= Exercise =
Note each line in the data below that holds "account", and copy it.

= Data for processing =
◇ ◇ ◇ ◇

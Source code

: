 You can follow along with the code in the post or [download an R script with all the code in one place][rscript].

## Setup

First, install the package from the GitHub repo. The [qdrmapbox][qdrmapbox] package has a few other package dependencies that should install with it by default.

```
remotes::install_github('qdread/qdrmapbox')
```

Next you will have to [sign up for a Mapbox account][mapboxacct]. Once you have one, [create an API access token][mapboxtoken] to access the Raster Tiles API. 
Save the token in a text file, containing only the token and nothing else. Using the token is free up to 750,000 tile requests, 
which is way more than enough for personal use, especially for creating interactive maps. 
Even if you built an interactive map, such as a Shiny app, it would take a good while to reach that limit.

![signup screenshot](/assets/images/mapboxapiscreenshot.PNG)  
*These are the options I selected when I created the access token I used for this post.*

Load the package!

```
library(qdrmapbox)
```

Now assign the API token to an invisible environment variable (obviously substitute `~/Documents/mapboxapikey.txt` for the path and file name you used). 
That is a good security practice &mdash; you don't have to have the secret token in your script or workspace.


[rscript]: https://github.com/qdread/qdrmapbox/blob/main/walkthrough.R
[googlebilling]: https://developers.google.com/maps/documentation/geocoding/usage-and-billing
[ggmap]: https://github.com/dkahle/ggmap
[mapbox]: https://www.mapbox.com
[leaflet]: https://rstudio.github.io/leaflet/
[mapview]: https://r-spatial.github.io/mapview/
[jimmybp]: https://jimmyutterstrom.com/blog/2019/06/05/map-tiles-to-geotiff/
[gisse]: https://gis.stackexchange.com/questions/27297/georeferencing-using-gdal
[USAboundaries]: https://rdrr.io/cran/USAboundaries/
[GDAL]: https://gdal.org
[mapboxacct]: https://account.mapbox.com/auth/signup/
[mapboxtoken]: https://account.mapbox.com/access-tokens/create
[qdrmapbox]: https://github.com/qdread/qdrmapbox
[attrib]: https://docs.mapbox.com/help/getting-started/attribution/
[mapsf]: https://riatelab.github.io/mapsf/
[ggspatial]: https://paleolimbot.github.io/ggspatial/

◇ ◇ ◇ ◇

= Output of the task =
Next you will have to [sign up for a Mapbox account][mapboxacct]. Once you have one, [create an API access token][mapboxtoken] to access the Raster Tiles API. 
[mapboxacct]: https://account.mapbox.com/auth/signup/
[mapboxtoken]: https://account.mapbox.com/access-tokens/create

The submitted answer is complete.